May 10, 2011 at 08:07 PM
written by Brent Barootes

What Happens When Corporate Sponsors & Academia Collide?

Some may say it is crossing the line between sponsorship and academia. Some may say it is innovative and delivers value to the sponsor, property, stakeholders, clients and constituents. Some claim it adds fodder to educational institutions defending brand infiltration of curriculum. And for others, it is the way of the modern world.

I am talking about the most recent corporate sponsorship activation with digital marketing. Through sponsorship agreements, brands are pushing the envelope of their digital marketing with an audience that lives and breathes social media. As Digital Trends and the Wall Street Journal recently reported, brands have begun sponsoring more than college gyms, libraries and buildings through naming. They have begun sponsoring college classes in the United States (and soon in Canada) and graduate level research. This is not really so new. It is just that the assets they are receiving in return for their investment are not a name on a building or opportunities to sample product on campus. Today they are getting blog posts, tweets, status updates and custom made YouTube videos. Some brands that have made this foray are Mattel, Levis, Fox Sports Net and Sprint Nextel.

The traditional investment format is used where the brand provides cash to a department, faculty, the university as a whole, funds part of a research project or provides customer data for such research. But what schools are getting in return, at Emerson College in Boston for example, is free smart phones and unlimited data service from Sprint for all students. In exchange, the students assist with Sprint's online marketing.

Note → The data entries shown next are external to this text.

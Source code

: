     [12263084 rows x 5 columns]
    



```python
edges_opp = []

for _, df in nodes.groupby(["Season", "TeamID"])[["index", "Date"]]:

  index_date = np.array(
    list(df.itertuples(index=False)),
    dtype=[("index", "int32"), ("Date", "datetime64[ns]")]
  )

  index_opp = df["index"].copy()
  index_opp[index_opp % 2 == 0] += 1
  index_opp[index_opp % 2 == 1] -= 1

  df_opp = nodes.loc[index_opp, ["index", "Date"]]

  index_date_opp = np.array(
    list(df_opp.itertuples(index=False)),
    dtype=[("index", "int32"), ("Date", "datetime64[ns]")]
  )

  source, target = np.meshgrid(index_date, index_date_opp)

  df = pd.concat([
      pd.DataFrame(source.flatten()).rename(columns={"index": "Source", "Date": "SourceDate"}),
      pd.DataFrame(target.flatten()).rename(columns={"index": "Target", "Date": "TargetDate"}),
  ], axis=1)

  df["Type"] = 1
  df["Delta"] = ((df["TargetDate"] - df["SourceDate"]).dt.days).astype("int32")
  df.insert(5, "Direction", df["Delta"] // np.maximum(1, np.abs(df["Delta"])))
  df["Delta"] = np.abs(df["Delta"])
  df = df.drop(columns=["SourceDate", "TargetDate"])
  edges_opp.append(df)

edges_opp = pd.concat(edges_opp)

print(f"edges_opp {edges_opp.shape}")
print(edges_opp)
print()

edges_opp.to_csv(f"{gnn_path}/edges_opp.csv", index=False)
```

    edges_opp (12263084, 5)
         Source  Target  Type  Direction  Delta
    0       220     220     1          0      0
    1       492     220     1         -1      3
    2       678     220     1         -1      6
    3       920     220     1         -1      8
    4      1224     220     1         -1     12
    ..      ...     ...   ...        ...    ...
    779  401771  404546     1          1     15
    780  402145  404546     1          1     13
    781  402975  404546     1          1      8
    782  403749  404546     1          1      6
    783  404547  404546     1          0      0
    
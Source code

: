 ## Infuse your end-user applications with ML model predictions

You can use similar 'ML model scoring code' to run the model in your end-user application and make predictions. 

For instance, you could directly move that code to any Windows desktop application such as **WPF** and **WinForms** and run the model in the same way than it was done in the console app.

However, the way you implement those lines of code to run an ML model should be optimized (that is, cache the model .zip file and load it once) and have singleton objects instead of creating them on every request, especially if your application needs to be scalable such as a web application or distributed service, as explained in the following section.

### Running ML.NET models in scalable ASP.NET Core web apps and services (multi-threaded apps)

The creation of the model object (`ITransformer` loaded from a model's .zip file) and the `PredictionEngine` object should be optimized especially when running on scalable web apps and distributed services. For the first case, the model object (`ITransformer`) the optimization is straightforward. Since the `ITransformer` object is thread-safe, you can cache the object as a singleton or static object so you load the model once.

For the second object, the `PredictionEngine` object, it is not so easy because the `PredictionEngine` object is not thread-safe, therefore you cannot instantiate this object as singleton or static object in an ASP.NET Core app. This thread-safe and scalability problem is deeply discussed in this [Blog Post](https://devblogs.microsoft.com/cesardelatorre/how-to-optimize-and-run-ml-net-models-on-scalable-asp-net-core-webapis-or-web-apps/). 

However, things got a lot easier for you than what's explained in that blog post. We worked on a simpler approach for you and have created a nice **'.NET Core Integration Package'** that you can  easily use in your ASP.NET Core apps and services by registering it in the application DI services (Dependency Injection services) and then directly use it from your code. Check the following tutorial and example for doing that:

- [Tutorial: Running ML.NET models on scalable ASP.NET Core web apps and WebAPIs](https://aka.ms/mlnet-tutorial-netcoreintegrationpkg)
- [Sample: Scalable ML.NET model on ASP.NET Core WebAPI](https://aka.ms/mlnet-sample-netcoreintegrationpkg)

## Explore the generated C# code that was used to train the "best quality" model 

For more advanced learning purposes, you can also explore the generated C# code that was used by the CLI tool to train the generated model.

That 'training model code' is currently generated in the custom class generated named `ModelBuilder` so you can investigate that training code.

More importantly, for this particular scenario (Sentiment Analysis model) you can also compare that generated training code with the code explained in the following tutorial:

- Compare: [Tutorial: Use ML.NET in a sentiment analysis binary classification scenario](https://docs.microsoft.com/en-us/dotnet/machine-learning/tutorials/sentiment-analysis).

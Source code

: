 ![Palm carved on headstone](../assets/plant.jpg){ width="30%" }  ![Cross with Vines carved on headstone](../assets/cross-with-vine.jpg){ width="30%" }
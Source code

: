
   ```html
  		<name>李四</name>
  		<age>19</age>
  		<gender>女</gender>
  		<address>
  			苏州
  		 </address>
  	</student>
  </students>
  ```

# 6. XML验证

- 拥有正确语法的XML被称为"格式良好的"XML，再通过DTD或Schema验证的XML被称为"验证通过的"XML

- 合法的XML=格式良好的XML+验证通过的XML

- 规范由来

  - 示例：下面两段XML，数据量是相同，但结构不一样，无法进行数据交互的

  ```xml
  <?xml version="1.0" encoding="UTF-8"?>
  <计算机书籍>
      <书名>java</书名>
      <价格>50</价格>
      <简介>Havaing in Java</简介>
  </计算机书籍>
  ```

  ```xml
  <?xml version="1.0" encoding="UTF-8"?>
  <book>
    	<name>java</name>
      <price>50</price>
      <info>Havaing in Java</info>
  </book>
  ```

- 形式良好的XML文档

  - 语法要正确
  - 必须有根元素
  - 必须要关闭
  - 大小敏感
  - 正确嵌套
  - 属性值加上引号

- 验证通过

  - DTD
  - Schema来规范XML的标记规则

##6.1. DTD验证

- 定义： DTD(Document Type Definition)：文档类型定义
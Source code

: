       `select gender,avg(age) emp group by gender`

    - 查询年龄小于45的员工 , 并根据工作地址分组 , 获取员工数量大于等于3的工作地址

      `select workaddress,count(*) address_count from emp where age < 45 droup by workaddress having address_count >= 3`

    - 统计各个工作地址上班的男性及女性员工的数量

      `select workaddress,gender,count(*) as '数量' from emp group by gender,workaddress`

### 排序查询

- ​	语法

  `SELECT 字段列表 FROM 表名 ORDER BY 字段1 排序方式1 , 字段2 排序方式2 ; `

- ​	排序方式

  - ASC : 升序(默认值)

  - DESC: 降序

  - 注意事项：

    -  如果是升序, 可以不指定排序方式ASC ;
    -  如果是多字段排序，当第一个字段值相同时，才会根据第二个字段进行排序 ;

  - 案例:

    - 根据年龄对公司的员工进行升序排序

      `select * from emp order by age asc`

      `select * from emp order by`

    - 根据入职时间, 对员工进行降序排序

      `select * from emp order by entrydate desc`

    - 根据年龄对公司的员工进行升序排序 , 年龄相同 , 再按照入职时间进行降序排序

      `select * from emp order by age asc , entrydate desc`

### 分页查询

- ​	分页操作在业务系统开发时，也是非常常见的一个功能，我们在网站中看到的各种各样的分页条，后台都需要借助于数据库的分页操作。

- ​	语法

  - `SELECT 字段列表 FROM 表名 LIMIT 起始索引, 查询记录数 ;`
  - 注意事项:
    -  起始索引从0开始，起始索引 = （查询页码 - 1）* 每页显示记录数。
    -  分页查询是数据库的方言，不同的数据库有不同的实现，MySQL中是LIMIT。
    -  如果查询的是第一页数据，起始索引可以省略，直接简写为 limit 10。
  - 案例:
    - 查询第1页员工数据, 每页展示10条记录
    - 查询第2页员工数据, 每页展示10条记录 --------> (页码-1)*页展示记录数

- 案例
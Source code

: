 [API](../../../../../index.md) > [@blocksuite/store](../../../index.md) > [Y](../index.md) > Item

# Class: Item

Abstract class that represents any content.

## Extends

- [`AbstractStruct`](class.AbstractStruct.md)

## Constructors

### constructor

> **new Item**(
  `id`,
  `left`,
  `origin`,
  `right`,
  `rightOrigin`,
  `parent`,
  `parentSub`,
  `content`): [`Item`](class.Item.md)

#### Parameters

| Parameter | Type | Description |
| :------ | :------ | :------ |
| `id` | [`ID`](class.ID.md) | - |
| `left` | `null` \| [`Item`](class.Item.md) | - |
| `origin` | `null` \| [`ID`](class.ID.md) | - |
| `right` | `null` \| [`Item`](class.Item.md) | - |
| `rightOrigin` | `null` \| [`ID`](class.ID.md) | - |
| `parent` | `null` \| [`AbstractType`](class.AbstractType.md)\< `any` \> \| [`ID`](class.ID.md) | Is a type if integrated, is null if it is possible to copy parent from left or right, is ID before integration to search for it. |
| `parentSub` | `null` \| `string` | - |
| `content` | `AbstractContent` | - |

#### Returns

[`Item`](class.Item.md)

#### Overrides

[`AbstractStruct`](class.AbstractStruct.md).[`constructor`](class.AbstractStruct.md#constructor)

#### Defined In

As noted, some may say this pushes the envelope of corporate infiltration into the classroom and curriculum. But Randy Hlavac of Northwestern University noted to the Wall Street Journal, "We are helping the students to go out and get hired, they've done the work." As students do the work for brands as part of their assignments, they (in most cases) become brand ambassadors. The affinity between brand and student is created and cemented. I call that brand loyalty developed through experiential marketing and sponsorship.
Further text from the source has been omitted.